Given a NumPy array that may contain invalid values such as NaN, inf, or non-numeric entries, the task is to remove all rows that contain any such value and keep only rows with clean numerical data.
For Example:
Input: [[10.5, 22.5, 3.8], [41, nan, nan]]
Output: [[10.5, 22.5, 3.8]]
Let's explore different methods to remove rows which contains non numeric values in Python.
Using np.isfinite()
This method keeps only those rows where every element is a valid finite number. It works by detecting and removing rows that contain NaN, inf, or -inf in one check.
import numpy as np
a = np.array([[10.5, 22.5, 3.8],
[41, np.nan, np.nan]])
res = a[np.isfinite(a).all(axis=1)]
print(res)
Output
[[10.5 22.5 3.8]]
Explanation:
- np.isfinite(a) creates a mask where valid numbers = True, invalid values = False.
- .all(axis=1) keeps rows where all values are True.

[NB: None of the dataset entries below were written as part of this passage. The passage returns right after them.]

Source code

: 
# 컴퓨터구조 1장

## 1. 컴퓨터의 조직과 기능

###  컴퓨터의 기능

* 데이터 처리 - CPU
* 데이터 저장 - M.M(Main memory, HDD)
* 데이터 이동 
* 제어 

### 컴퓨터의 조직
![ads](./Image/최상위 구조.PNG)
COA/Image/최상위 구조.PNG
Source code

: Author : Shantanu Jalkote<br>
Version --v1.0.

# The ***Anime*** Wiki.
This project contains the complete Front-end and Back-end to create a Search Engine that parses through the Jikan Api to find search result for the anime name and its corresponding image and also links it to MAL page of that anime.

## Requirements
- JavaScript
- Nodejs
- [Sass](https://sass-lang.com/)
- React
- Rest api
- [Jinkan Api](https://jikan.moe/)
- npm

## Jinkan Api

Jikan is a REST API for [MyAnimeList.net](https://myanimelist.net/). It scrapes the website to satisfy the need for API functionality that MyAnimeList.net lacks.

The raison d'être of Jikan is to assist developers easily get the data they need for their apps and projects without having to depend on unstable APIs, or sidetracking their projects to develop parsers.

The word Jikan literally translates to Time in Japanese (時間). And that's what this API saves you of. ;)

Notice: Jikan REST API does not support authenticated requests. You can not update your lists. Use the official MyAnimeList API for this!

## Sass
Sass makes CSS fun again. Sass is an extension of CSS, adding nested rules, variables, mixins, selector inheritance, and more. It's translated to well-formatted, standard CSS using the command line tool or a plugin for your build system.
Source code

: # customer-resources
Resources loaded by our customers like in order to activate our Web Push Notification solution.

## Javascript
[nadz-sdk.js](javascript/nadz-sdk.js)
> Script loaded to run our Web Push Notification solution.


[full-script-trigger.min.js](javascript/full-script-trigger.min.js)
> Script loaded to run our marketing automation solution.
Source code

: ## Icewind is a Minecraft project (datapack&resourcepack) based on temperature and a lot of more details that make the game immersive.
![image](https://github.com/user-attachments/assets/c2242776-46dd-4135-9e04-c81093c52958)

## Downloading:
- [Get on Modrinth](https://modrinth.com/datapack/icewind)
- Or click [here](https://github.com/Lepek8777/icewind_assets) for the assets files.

- a[...] filters and returns only numeric rows
Using ~np.isnan(a).any(axis=1)
This method filters rows by checking if they contain any NaN. Rows without NaN are kept; rows with even one NaN are removed.
import numpy as np
a = np.array([[10.5, 22.5, 3.8],
[41, np.nan, np.nan]])
clean = a[~np.isnan(a).any(axis=1)]
print(clean)
Output
[[10.5 22.5 3.8]]
Explanation:
- np.isnan(a) True where elements are NaN.
- .any(axis=1) checks if any column in a row contains NaN.
- ~ flips the mask so that only valid rows remain.
Using np.isreal() + Manual Numeric Check
This method validates each row by checking whether all values are numeric. It works even when the array contains strings or Python objects.
import numpy as np
a = np.array([[10.5, 22.5, 3.8],
["41", "x", "50"]], dtype=object)
m = []
for r in a:
ok = True
for v in r:
s = str(v)
if s.replace('.', '', 1).replace('-', '', 1).isdigit() == False:
ok = False
break
if ok:
m.append(r.astype(float))
res = np.array(m)
print(res)
Output
[[10.5 22.5 3.8]]
Explanation:
- str(v) converts each value to a string so the numeric check never errors.
- s.replace('.', '', 1).replace('-', '', 1).isdigit() removes one decimal point and one minus sign, then checks if the rest is numeric.
- Row is valid only if all values pass the numeric check.
- r.astype(float) converts valid rows to float because every value is confirmed numeric.